# [PROBLEM TO WORK ON]
Nothing but the lines holding the string "vlhkosti" should appear in the answer. Copy them from the entries.

# [INFORMATION]
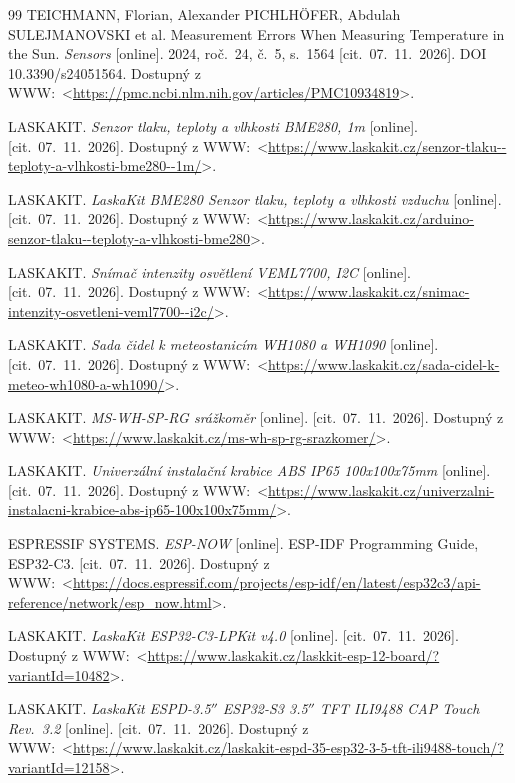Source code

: \documentclass[oneside]{ctuthesis}
\theoremstyle{plain}
\theoremstyle{definition}
\theoremstyle{note}
\begin{document}
\begin{thebibliography}{99}
 TEICHMANN, Florian, Alexander PICHLHÖFER, Abdulah SULEJMANOVSKI et al. Measurement Errors When Measuring Temperature in the Sun. \textit{Sensors} [online]. 2024, roč.~24, č.~5, s.~1564 [cit.~07.~11.~2026]. DOI 10.3390/s24051564. Dostupný z WWW:~<\url{https://pmc.ncbi.nlm.nih.gov/articles/PMC10934819}>.

 LASKAKIT. \textit{Senzor tlaku, teploty a vlhkosti BME280, 1m} [online]. [cit.~07.~11.~2026]. Dostupný z WWW:~<\url{https://www.laskakit.cz/senzor-tlaku--teploty-a-vlhkosti-bme280--1m/}>.

 LASKAKIT. \textit{LaskaKit BME280 Senzor tlaku, teploty a vlhkosti vzduchu} [online]. [cit.~07.~11.~2026]. Dostupný z WWW:~<\url{https://www.laskakit.cz/arduino-senzor-tlaku--teploty-a-vlhkosti-bme280}>.

 LASKAKIT. \textit{Snímač intenzity osvětlení VEML7700, I2C} [online]. [cit.~07.~11.~2026]. Dostupný z WWW:~<\url{https://www.laskakit.cz/snimac-intenzity-osvetleni-veml7700--i2c/}>.

 LASKAKIT. \textit{Sada čidel k meteostanicím WH1080 a WH1090} [online]. [cit.~07.~11.~2026]. Dostupný z WWW:~<\url{https://www.laskakit.cz/sada-cidel-k-meteo-wh1080-a-wh1090/}>.

 LASKAKIT. \textit{MS-WH-SP-RG srážkoměr} [online]. [cit.~07.~11.~2026]. Dostupný z WWW:~<\url{https://www.laskakit.cz/ms-wh-sp-rg-srazkomer/}>.

 LASKAKIT. \textit{Univerzální instalační krabice ABS IP65 100x100x75mm} [online]. [cit.~07.~11.~2026]. Dostupný z WWW:~<\url{https://www.laskakit.cz/univerzalni-instalacni-krabice-abs-ip65-100x100x75mm/}>.

 ESPRESSIF SYSTEMS. \textit{ESP-NOW} [online]. ESP-IDF Programming Guide, ESP32-C3. [cit.~07.~11.~2026]. Dostupný z WWW:~<\url{https://docs.espressif.com/projects/esp-idf/en/latest/esp32c3/api-reference/network/esp_now.html}>.

 LASKAKIT. \textit{LaskaKit ESP32-C3-LPKit v4.0} [online]. [cit.~07.~11.~2026]. Dostupný z WWW:~<\url{https://www.laskakit.cz/laskkit-esp-12-board/?variantId=10482}>.

 LASKAKIT. \textit{LaskaKit ESPD-3.5$''$ ESP32-S3 3.5$''$ TFT ILI9488 CAP Touch Rev.~3.2} [online]. [cit.~07.~11.~2026]. Dostupný z WWW:~<\url{https://www.laskakit.cz/laskakit-espd-35-esp32-3-5-tft-ili9488-touch/?variantId=12158}>.


\end{thebibliography}
\end{document}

# [ANSWER FOR THIS EXERCISE]
 LASKAKIT. \textit{Senzor tlaku, teploty a vlhkosti BME280, 1m} [online]. [cit.~07.~11.~2026]. Dostupný z WWW:~<\url{https://www.laskakit.cz/senzor-tlaku--teploty-a-vlhkosti-bme280--1m/}>.
 LASKAKIT. \textit{LaskaKit BME280 Senzor tlaku, teploty a vlhkosti vzduchu} [online]. [cit.~07.~11.~2026]. Dostupný z WWW:~<\url{https://www.laskakit.cz/arduino-senzor-tlaku--teploty-a-vlhkosti-bme280}>.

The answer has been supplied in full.